##### RAW DATA

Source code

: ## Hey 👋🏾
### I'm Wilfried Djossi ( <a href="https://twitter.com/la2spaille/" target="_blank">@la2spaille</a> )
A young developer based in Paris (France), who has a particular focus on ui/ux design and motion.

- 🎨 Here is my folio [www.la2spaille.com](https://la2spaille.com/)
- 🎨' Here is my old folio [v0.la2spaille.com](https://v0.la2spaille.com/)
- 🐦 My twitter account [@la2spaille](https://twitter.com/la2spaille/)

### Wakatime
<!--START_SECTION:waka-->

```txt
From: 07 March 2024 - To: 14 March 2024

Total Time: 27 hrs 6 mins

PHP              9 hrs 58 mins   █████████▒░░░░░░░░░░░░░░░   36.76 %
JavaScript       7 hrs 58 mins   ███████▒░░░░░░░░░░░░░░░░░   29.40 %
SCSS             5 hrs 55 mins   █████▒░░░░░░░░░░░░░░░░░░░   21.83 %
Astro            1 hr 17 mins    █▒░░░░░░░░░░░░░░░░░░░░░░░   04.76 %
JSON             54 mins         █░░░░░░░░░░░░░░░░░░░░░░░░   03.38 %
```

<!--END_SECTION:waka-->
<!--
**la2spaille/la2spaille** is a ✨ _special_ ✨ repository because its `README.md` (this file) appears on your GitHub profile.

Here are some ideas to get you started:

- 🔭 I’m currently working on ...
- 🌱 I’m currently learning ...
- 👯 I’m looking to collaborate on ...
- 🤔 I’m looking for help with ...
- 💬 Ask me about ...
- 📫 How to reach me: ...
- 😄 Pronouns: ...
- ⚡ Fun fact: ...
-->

##########

**TASK TO COMPLETE**
Give back each record exactly, from the first line through the last.

**OUTPUT FOR THIS EXERCISE**
Source code

: ## Hey 👋🏾
### I'm Wilfried Djossi ( <a href="https://twitter.com/la2spaille/" target="_blank">@la2spaille</a> )
A young developer based in Paris (France), who has a particular focus on ui/ux design and motion.

- 🎨 Here is my folio [www.la2spaille.com](https://la2spaille.com/)
- 🎨' Here is my old folio [v0.la2spaille.com](https://v0.la2spaille.com/)
- 🐦 My twitter account [@la2spaille](https://twitter.com/la2spaille/)

### Wakatime
<!--START_SECTION:waka-->

```txt
From: 07 March 2024 - To: 14 March 2024

Total Time: 27 hrs 6 mins

PHP              9 hrs 58 mins   █████████▒░░░░░░░░░░░░░░░   36.76 %
JavaScript       7 hrs 58 mins   ███████▒░░░░░░░░░░░░░░░░░   29.40 %
SCSS             5 hrs 55 mins   █████▒░░░░░░░░░░░░░░░░░░░   21.83 %
Astro            1 hr 17 mins    █▒░░░░░░░░░░░░░░░░░░░░░░░   04.76 %
JSON             54 mins         █░░░░░░░░░░░░░░░░░░░░░░░░   03.38 %
```

<!--END_SECTION:waka-->
<!--
**la2spaille/la2spaille** is a ✨ _special_ ✨ repository because its `README.md` (this file) appears on your GitHub profile.

Here are some ideas to get you started:

- 🔭 I’m currently working on ...
- 🌱 I’m currently learning ...
- 👯 I’m looking to collaborate on ...
- 🤔 I’m looking for help with ...
- 💬 Ask me about ...
- 📫 How to reach me: ...
- 😄 Pronouns: ...
- ⚡ Fun fact: ...
-->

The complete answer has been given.